# Waterworks (Variation on a theme, Piano & Flute)



## prasad94 (Jul 11, 2016)

Hi! I was wondering if anyone would be kind enough to give feedback on this piece I sketched out yesterday. The melody is from a Studio Ghibli piece that was stuck in my head.






My questions are:
1. Do the piano and flute sound realistic?
2. Is the flow of the piece natural or does it sound constricted/awkward?

Thanks for your time


----------



## Phil loves classical (Feb 8, 2017)

I think the instruments sound realistic enough, especially with the storm background. Sounds natural too, until around 1:30, some melodies/accompaniment started sounding a bit awkward to me.


----------



## MarkMcD (Mar 31, 2014)

I liked it. The sound set is fine. The only thing I didn't like too much were the final seconds, when everything has been quite soft, there's a sudden crescendo to end the piece, I might have been inclined to have a diminuendo, to suggest the storm receding as the piece doesn't indicate an approaching or worsening storm, it just seemed out of place to me, just my opinion. Also I like the rain and the rumbles of thunder, but the crashes of lightning I found a bit jarring, perhaps if they were timed better with the music, then it would have sat better with me, but to have them going off in a manner that didn't match the music felt odd. Otherwise, really nice work.

Best regards
Mark


----------



## E Cristobal Poveda (Jul 12, 2017)

Seems very... Anime soundtrack. I guess that may have been the intention, though.


----------



## prasad94 (Jul 11, 2016)

E Cristobal Poveda said:


> Seems very... Anime soundtrack. I guess that may have been the intention, though.
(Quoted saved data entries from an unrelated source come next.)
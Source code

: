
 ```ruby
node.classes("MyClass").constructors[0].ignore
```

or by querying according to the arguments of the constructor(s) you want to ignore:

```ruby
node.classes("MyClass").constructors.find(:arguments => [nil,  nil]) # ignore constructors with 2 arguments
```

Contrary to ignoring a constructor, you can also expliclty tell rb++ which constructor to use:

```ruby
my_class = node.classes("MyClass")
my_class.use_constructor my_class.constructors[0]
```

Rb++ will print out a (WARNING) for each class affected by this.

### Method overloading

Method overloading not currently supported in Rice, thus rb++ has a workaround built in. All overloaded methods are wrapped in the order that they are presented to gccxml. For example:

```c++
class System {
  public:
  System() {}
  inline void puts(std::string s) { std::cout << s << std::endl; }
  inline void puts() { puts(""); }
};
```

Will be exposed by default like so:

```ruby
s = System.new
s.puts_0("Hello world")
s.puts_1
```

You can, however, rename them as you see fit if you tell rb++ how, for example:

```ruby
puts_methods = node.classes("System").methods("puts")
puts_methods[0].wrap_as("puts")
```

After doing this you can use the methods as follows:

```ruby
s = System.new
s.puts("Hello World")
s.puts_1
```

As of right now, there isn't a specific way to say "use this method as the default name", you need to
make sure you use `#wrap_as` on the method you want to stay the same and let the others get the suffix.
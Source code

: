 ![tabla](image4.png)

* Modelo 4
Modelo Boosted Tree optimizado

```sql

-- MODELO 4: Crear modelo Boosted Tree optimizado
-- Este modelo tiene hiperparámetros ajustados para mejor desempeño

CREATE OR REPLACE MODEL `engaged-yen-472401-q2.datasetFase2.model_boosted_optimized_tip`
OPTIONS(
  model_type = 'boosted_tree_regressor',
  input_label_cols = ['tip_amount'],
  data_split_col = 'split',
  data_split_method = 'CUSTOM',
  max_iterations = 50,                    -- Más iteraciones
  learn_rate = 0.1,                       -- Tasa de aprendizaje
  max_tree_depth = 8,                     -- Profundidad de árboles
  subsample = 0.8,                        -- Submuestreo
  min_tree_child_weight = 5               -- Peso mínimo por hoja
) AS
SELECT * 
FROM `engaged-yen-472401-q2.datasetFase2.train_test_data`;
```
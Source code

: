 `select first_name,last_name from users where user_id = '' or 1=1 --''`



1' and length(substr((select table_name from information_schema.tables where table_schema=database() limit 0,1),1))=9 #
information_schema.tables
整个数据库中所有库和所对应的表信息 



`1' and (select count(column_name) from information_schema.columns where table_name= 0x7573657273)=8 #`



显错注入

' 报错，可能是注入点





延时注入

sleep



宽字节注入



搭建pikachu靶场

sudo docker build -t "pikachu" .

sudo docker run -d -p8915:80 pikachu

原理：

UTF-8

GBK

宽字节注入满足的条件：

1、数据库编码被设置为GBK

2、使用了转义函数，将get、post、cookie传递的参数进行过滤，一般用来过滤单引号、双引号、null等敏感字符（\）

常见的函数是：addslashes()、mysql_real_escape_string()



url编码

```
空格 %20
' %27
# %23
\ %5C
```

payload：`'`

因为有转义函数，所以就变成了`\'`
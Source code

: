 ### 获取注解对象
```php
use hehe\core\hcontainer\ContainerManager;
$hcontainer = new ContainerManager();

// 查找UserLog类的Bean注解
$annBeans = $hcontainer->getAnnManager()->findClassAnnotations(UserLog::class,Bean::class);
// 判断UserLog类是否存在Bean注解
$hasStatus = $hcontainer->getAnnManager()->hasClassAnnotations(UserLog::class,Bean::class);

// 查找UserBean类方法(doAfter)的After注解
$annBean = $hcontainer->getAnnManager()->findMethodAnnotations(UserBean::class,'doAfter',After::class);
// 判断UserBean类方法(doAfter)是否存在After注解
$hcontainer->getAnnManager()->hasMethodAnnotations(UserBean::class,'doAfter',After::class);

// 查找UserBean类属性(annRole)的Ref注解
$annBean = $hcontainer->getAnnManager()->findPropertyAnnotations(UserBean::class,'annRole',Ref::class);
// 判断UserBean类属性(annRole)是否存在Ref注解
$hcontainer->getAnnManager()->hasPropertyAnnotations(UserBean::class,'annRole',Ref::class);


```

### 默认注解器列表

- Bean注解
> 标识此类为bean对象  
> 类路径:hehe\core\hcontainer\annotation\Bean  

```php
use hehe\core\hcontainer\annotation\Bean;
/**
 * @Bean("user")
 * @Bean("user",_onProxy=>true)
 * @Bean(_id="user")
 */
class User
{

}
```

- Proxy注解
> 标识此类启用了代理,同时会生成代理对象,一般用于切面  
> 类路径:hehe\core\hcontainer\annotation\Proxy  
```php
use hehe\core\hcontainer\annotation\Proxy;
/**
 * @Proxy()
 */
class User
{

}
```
Yes, that was the intention. Joe Hisaishi is one of my favourite orchestrators, and the melody is from one of his anime pieces. Although admittedly, I've never watched any of the animes, I just have an appreciation for his orchestration.


----------



## Guest (Jun 28, 2018)

The piano definitely sounds more realistic than the flute, and whatever programme you are using for the sounds the dynamics and articulation in the piano part definitely sound more plausibly 'realistic.' Also, it does have that 'anime piano sound' from the equalisation (higher trebles, lower bass).

There's such a consistent sound throughout the whole piece that you don't need to worry so much about the 'flow'; every phrase is consistent in length (or appears to be upon a single listen) that the regularity holds it together enough, until the final few chords which sound a little out of character.

I performed this tune recently with Joe Hisaishi himself, and perhaps the similarity between your variation-as you've called it-and the original is _questionable_; it sounds more like the original in a misremembered form rather than a true variation upon a theme. Do you intend it to be a transcription/arrangement of Hisaishi's theme, or do you intend it to be an original variation?


----------